**REQUIRED WORK**
Starting with the first line and ending with the last, transcribe the data exactly.

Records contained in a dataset
====

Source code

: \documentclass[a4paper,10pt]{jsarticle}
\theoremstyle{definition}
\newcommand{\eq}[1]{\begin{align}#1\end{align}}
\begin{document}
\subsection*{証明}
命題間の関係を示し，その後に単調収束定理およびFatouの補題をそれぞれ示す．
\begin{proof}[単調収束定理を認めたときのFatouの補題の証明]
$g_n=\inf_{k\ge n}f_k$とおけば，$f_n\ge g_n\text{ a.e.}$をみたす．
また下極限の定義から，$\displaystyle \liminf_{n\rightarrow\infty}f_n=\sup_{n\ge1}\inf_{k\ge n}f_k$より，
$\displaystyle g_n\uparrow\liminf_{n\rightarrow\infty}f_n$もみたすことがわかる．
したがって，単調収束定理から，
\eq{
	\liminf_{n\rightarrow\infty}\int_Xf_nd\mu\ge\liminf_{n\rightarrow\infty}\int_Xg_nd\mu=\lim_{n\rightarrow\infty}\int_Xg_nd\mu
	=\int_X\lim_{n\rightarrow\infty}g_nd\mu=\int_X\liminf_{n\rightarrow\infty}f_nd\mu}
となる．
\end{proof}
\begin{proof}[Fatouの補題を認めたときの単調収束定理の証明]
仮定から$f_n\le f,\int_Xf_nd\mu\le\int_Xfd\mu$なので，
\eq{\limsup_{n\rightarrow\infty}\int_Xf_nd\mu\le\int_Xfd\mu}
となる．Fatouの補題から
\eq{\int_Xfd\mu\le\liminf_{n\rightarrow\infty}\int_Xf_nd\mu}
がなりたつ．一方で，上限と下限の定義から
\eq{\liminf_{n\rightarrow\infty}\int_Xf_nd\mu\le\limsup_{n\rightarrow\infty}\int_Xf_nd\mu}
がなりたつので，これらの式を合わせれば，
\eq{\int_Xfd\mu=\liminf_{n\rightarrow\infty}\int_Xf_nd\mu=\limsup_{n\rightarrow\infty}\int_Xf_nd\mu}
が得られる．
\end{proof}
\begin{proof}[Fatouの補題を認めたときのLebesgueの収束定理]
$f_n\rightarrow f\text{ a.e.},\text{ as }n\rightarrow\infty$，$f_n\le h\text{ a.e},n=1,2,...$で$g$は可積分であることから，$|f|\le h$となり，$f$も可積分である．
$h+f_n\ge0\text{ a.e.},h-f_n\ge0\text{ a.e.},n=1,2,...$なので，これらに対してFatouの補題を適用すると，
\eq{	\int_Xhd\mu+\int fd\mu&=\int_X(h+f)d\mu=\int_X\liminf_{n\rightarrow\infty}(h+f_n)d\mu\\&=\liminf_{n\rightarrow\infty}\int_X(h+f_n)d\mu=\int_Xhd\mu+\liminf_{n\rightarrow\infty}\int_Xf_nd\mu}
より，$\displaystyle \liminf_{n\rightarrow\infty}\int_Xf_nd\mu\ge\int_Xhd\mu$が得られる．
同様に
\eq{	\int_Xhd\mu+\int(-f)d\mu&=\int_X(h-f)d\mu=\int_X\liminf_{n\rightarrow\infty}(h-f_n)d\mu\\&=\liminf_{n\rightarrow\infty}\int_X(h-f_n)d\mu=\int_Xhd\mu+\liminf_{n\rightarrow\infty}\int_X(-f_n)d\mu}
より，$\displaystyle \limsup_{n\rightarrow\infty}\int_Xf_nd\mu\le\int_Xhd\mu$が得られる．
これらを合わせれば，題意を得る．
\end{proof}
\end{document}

====

**PROBLEM SOLUTION**
Source code

: \documentclass[a4paper,10pt]{jsarticle}
\theoremstyle{definition}
\newcommand{\eq}[1]{\begin{align}#1\end{align}}
\begin{document}
\subsection*{証明}
命題間の関係を示し，その後に単調収束定理およびFatouの補題をそれぞれ示す．
\begin{proof}[単調収束定理を認めたときのFatouの補題の証明]
$g_n=\inf_{k\ge n}f_k$とおけば，$f_n\ge g_n\text{ a.e.}$をみたす．
また下極限の定義から，$\displaystyle \liminf_{n\rightarrow\infty}f_n=\sup_{n\ge1}\inf_{k\ge n}f_k$より，
$\displaystyle g_n\uparrow\liminf_{n\rightarrow\infty}f_n$もみたすことがわかる．
したがって，単調収束定理から，
\eq{
	\liminf_{n\rightarrow\infty}\int_Xf_nd\mu\ge\liminf_{n\rightarrow\infty}\int_Xg_nd\mu=\lim_{n\rightarrow\infty}\int_Xg_nd\mu
	=\int_X\lim_{n\rightarrow\infty}g_nd\mu=\int_X\liminf_{n\rightarrow\infty}f_nd\mu}
となる．
\end{proof}
\begin{proof}[Fatouの補題を認めたときの単調収束定理の証明]
仮定から$f_n\le f,\int_Xf_nd\mu\le\int_Xfd\mu$なので，
\eq{\limsup_{n\rightarrow\infty}\int_Xf_nd\mu\le\int_Xfd\mu}
となる．Fatouの補題から
\eq{\int_Xfd\mu\le\liminf_{n\rightarrow\infty}\int_Xf_nd\mu}
がなりたつ．一方で，上限と下限の定義から
\eq{\liminf_{n\rightarrow\infty}\int_Xf_nd\mu\le\limsup_{n\rightarrow\infty}\int_Xf_nd\mu}
がなりたつので，これらの式を合わせれば，
\eq{\int_Xfd\mu=\liminf_{n\rightarrow\infty}\int_Xf_nd\mu=\limsup_{n\rightarrow\infty}\int_Xf_nd\mu}
が得られる．
\end{proof}
\begin{proof}[Fatouの補題を認めたときのLebesgueの収束定理]
$f_n\rightarrow f\text{ a.e.},\text{ as }n\rightarrow\infty$，$f_n\le h\text{ a.e},n=1,2,...$で$g$は可積分であることから，$|f|\le h$となり，$f$も可積分である．
$h+f_n\ge0\text{ a.e.},h-f_n\ge0\text{ a.e.},n=1,2,...$なので，これらに対してFatouの補題を適用すると，
\eq{	\int_Xhd\mu+\int fd\mu&=\int_X(h+f)d\mu=\int_X\liminf_{n\rightarrow\infty}(h+f_n)d\mu\\&=\liminf_{n\rightarrow\infty}\int_X(h+f_n)d\mu=\int_Xhd\mu+\liminf_{n\rightarrow\infty}\int_Xf_nd\mu}
より，$\displaystyle \liminf_{n\rightarrow\infty}\int_Xf_nd\mu\ge\int_Xhd\mu$が得られる．
同様に
\eq{	\int_Xhd\mu+\int(-f)d\mu&=\int_X(h-f)d\mu=\int_X\liminf_{n\rightarrow\infty}(h-f_n)d\mu\\&=\liminf_{n\rightarrow\infty}\int_X(h-f_n)d\mu=\int_Xhd\mu+\liminf_{n\rightarrow\infty}\int_X(-f_n)d\mu}
より，$\displaystyle \limsup_{n\rightarrow\infty}\int_Xf_nd\mu\le\int_Xhd\mu$が得られる．
これらを合わせれば，題意を得る．
\end{proof}
\end{document}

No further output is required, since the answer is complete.